There is beauty in pain and healing. There is beauty in blunt honesty. This book has all three and so much more.
Lindy West is a big girl. She makes no bones about the fact she’s not small and will never will be. I liked her blunt honesty. It was nice to read a book where the heroine isn’t apologizing for being big. She’s just herself. The writing flowed well and kept my interest. I wanted to keep reading even when I had other things that needed to be done.
Now be warned, there is a section on rape and rape jokes. This won’t be for everyone. It won’t be. But she’s explaining her view and her thoughts. Comedy and jokes are in the eye of the beholder. She simply holds up the mirror to what some of us think is normal and whatever and to what other of us think are just wrong. I liked that she was willing to discuss the difference.

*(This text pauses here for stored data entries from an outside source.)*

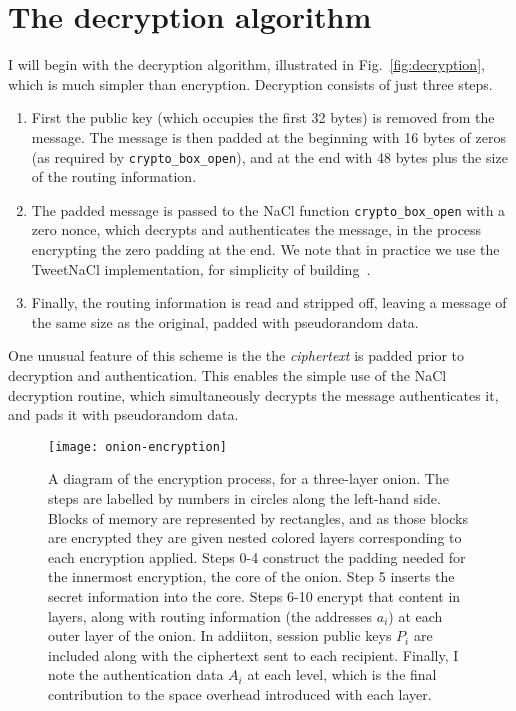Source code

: \documentclass[letterpaper,twocolumn,amsmath,amssymb,pre,aps,10pt]{revtex4-1}
\begin{document}
\section{The decryption algorithm}

I will begin with the decryption algorithm, illustrated in
Fig.~\ref{fig:decryption}, which is much simpler than encryption.
Decryption consists of just three steps.
\begin{enumerate}
\item First the public key (which
  occupies the first 32 bytes) is removed from the message.  The message
  is then padded at the beginning with 16 bytes of zeros (as required by
  \verb!crypto_box_open!), and at the end with 48 bytes plus the size of
  the routing information.
\item The padded message is passed to the NaCl function
  \verb!crypto_box_open! with a zero nonce, which decrypts and
  authenticates the message, in the process encrypting the zero
  padding at the end.  We note that in practice we use the TweetNaCl
  implementation, for simplicity of
  building~\cite{bernstein2014tweetnacl}.
\item Finally, the routing information is read and stripped off,
  leaving a message of the same size as the original, padded with
  pseudorandom data.
\end{enumerate}
One unusual feature of this scheme is the the \emph{ciphertext} is
padded prior to decryption and authentication.  This enables the
simple use of the NaCl decryption routine, which simultaneously
decrypts the message authenticates it, and pads it with pseudorandom
data.

\begin{figure*}
  \begin{center}
    \vspace{-3em}
    \texttt{[image: onion-encryption]}
    \vspace{-10em}
  \end{center}
  \caption{A diagram of the encryption process, for a three-layer
    onion.  The steps are labelled by numbers in circles along the
    left-hand side. Blocks of memory are represented by rectangles,
    and as those blocks are encrypted they are given nested colored
    layers corresponding to each encryption applied.  Steps 0-4
    construct the padding needed for the innermost encryption, the
    core of the onion.  Step 5 inserts the secret information into the
    core.  Steps 6-10 encrypt that content in layers, along with
    routing information (the addresses $a_i$) at each outer layer of
    the onion.  In addiiton, session public keys $P_i$ are included
    along with the ciphertext sent to each recipient.  Finally, I
    note the authentication data $A_i$ at each level, which is the
    final contribution to the space overhead introduced with each
    layer.}\label{fig:algorithm}
\end{figure*}
\end{document}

This book had funny moments, too–like when she’s talking about trying to fit in the airplane seats–not that she can’t fit, but the struggle being real and how she deals with it. There are moments that are just gut-wrenching–like when she defends herself against those who feel rape jokes are funny and should be told. She tries to get those finding the humor to see another side of the argument. Unfortunately, she ends up being the victim of internet trolls. I like how it empowered her. Many of us have been trolled and some want to hide. She doesn’t. She doesn’t take each one head-on, but she doesn’t let them win, either. It was refreshing, while being sad, too.
If you’re looking for a very meta book, then this might be the one for you.